UK votes to leave EU — the wood and the trees

Author Toby Shelley

Front-month Ice Brent is down some 5pc today, with product barge prices in northwest Europe trotting along behind. But look at a graph of Ice Brent prices over the last year and the move is lost in the broad falling trend of 2015 and the rising trend of 2016, emphasising that the UK vote to leave the EU is not a cataclysm, for now at any rate.

Front-month Ice Brent is down some 5pc today, with product barge prices in northwest Europe trotting along behind. But look at a graph of Ice Brent prices over the last year and the move is lost in the broad falling trend of 2015 and the rising trend of 2016, emphasising that the UK vote to leave the EU is not a cataclysm, for now at any rate.
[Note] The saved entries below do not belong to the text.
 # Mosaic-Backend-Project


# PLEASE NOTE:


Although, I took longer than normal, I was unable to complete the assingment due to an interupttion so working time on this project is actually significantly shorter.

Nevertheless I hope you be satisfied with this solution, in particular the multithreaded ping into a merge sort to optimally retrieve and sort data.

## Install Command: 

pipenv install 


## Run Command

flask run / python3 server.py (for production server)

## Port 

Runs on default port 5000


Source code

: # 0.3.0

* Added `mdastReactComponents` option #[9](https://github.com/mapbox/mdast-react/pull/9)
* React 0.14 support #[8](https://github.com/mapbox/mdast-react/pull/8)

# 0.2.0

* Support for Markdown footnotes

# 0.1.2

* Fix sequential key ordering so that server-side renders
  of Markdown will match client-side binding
BP and Shell saw their share prices fall but, again, look at a one-year or six-month graph and it is just another blip. Both majors issued calming statements, with BP saying that staff and office locations would not be affected and pointing out that “it is far too early to understand the detailed implications” of the vote.

It is the wood not the trees that matter. For oil markets clawing their way out of a period of supply overhang with the help of strong demand growth last year and decent demand growth this year and forecast for next, the question is whether the UK electorate’s decision will trigger a slowdown in European or global GDP growth that could imperil oil demand growth and, hence, market rebalancing.
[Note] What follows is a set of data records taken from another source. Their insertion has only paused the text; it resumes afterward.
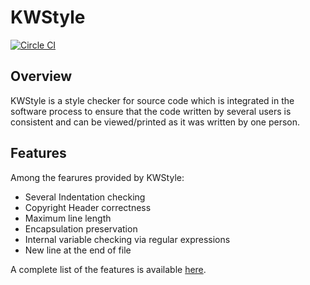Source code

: KWStyle
=======

[![Circle CI]( https://circleci.com/gh/Kitware/KWStyle.svg?style=svg)](https://circleci.com/gh/Kitware/KWStyle )

Overview
--------

KWStyle is a style checker for source code which is integrated in the software process
to ensure that the code written by several users is consistent and can be
viewed/printed as it was written by one person.

Features
--------

Among the fearures provided by KWStyle:

- Several Indentation checking
- Copyright Header correctness
- Maximum line length
- Encapsulation preservation
- Internal variable checking via regular expressions
- New line at the end of file

A complete list of the features is available [here][fl].


[fl]: https://kitware.github.io/KWStyle/resources/features.html
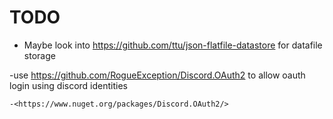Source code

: # TODO

- Maybe look into <https://github.com/ttu/json-flatfile-datastore> for datafile storage

-use <https://github.com/RogueException/Discord.OAuth2> to allow oauth login using discord identities

    -<https://www.nuget.org/packages/Discord.OAuth2/>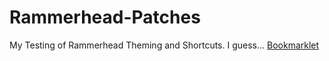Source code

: # Rammerhead-Patches
My Testing of Rammerhead Theming and Shortcuts. I guess...
<a href="javascript:(() => {window.localStorage.setItem(`debug:enableRemoteInject`,true);q=document.createElement(`script`);q.src=`https://rtc.geomusic.dev/assets/rammerhead.ext.js`;document.head.appendChild(q);})();" title="Rammerhead Script">Bookmarklet</a>
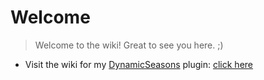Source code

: # Welcome

> Welcome to the wiki!
> Great to see you here. ;)

- Visit the wiki for my [DynamicSeasons][1] plugin: [click here](DynamicSeasons.topic)


[1]: https://www.spigotmc.org/resources/111362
For now, on the dollar-denominated crude and products markets, it is business as usual. Traded volumes of fuel in the German market are expected to be up on the price fall. Some London brokers were more interested in the boost to their commissions from sterling’s fall. And the tanker market sails on regardless, as the Worldscale rate is based on the dollar.

Parochially, the oil and gas industry in the UK will be weighing up potential pluses and minuses for the upstream. If the pound stays weak, many costs will fall, potentially making developments more attractive. But will the industry be able to retain skilled labour? Will Scotland seek a second referendum on independence?
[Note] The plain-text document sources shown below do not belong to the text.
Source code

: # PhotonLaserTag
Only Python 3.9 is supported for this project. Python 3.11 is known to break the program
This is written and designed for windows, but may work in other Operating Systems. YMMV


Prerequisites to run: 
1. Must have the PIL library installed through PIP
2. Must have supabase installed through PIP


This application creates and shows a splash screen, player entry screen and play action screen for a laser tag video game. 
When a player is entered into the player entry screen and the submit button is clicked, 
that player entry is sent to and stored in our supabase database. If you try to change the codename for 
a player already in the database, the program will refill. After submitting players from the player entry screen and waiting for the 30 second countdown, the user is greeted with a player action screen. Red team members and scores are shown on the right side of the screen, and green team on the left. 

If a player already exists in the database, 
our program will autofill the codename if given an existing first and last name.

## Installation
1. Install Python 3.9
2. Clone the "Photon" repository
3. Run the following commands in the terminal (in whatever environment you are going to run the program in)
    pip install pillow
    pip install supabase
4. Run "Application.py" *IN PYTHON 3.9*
The complexity of these issues is nothing to those that other parts of the energy complex may face in the coming months and years. Will the UK opt out of the biofuels mandate? If so, the UK would no longer have any meaningful role in the European market and that market would be likely to suffer from yet further fragmentation.

The carbon price floor in the UK limits the impact of EU emissions trading scheme (ETS) price falls there, but in Germany — where the ETS feeds more directly into power prices — falling allowance prices are important. So, today’s initial 10pc price fall will be an immediate concern, but the structure of a future market will be an abiding worry. Will the UK stay within the ETS? Will it seek a linkage deal like Norway and Iceland? Will it tear the whole thing up and return the remnants of British industry to the days of dark, satanic mills?

Premium biomass pellet producers in the UK are rubbing their hands today at the prospect of an export boost. But, in the medium-term, market participants are wondering whether the vote will render the EU inquiry into the Drax CFD subsidy for its coal-to-biomass unit irrelevant. And what will happen to compliance with the renewable energy directive?

Today, there are many more questions than answers.